§ **BRIEF**: Search the entries for the word "over" and pull out each line that has it.

§ **EXTRACTED RECORDS**:
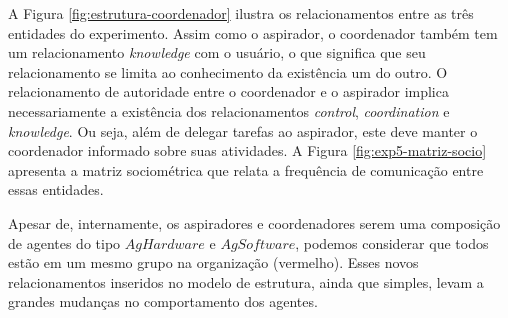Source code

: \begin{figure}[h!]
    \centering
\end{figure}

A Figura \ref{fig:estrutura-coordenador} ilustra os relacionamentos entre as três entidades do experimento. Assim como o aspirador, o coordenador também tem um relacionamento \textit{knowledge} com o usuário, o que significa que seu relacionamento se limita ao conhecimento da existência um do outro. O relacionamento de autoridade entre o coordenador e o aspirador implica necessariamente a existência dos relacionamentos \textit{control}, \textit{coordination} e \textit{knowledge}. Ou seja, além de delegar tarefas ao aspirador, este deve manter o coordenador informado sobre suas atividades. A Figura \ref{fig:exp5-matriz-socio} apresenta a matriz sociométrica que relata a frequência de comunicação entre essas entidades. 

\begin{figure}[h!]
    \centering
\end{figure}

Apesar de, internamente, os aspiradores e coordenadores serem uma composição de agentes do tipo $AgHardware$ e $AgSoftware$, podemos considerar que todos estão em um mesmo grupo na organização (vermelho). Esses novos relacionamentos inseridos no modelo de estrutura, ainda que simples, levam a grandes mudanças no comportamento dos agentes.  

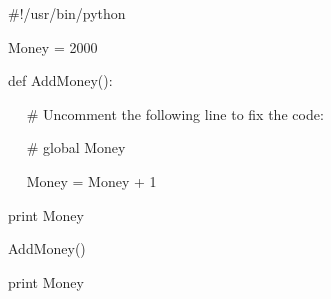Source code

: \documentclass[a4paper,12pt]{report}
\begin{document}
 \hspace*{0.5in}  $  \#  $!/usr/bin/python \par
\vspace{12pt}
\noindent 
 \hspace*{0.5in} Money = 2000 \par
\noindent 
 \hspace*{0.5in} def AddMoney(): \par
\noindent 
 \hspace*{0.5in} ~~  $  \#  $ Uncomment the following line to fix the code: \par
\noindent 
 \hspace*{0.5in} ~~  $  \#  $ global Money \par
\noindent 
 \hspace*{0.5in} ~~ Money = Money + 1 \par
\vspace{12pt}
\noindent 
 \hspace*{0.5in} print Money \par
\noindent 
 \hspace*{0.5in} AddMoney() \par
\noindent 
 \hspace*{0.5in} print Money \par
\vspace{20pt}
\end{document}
...
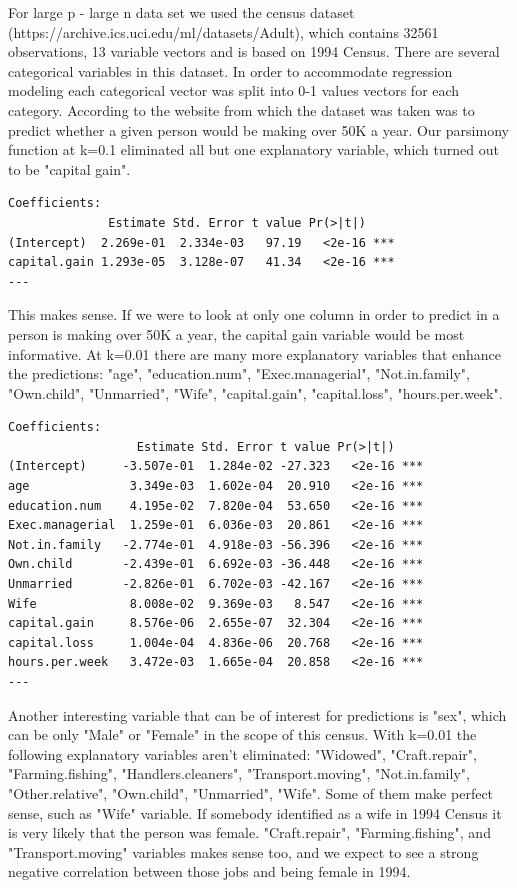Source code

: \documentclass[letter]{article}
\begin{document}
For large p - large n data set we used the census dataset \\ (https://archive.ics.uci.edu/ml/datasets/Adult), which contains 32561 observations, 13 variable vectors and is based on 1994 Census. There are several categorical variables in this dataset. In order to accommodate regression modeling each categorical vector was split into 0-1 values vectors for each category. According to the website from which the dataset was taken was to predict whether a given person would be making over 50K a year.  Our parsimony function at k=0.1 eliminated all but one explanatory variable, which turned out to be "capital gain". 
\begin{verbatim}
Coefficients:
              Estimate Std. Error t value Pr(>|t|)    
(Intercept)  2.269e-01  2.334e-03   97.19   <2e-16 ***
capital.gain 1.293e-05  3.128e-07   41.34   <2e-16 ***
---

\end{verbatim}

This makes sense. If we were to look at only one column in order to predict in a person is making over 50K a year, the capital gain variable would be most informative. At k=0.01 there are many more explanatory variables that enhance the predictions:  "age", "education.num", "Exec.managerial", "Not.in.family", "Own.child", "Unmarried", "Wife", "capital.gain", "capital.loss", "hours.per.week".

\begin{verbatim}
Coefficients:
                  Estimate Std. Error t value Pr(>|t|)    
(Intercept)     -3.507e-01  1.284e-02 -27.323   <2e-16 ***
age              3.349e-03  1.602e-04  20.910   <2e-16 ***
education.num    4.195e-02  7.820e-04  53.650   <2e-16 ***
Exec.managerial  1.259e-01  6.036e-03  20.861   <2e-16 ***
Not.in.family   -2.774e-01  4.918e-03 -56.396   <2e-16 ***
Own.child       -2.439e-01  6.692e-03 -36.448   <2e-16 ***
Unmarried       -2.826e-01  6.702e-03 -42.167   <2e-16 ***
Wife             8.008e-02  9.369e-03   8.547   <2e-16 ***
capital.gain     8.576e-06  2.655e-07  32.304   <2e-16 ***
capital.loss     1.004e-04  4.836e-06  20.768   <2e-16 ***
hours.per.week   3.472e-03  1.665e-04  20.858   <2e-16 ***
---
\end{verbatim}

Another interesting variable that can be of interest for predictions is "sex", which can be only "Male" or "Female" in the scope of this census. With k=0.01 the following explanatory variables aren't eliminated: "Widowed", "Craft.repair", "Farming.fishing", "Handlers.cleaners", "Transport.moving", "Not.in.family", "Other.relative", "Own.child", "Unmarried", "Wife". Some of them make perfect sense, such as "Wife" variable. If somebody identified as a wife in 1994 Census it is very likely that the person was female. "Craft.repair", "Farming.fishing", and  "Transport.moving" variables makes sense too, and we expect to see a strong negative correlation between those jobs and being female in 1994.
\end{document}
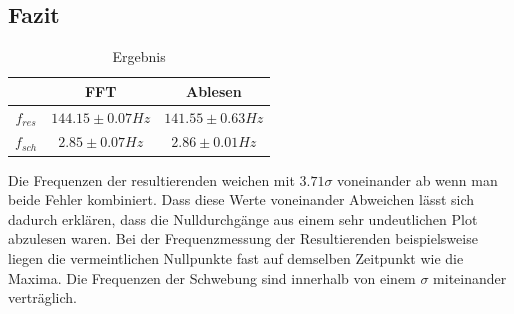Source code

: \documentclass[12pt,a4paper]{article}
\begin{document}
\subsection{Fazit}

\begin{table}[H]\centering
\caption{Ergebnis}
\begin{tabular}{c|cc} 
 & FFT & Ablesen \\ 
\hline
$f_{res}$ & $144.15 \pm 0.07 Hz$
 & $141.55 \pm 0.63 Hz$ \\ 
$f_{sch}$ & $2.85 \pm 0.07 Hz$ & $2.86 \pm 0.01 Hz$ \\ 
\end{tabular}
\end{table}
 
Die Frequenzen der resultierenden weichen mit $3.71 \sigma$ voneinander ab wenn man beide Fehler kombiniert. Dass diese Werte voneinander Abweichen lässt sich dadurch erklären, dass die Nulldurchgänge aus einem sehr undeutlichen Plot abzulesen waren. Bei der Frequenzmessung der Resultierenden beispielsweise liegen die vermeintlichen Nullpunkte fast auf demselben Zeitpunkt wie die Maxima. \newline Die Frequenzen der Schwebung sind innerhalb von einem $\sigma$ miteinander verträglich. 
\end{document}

§ **TASK ANSWER**:
For large p - large n data set we used the census dataset \\ (https://archive.ics.uci.edu/ml/datasets/Adult), which contains 32561 observations, 13 variable vectors and is based on 1994 Census. There are several categorical variables in this dataset. In order to accommodate regression modeling each categorical vector was split into 0-1 values vectors for each category. According to the website from which the dataset was taken was to predict whether a given person would be making over 50K a year.  Our parsimony function at k=0.1 eliminated all but one explanatory variable, which turned out to be "capital gain". 
This makes sense. If we were to look at only one column in order to predict in a person is making over 50K a year, the capital gain variable would be most informative. At k=0.01 there are many more explanatory variables that enhance the predictions:  "age", "education.num", "Exec.managerial", "Not.in.family", "Own.child", "Unmarried", "Wife", "capital.gain", "capital.loss", "hours.per.week".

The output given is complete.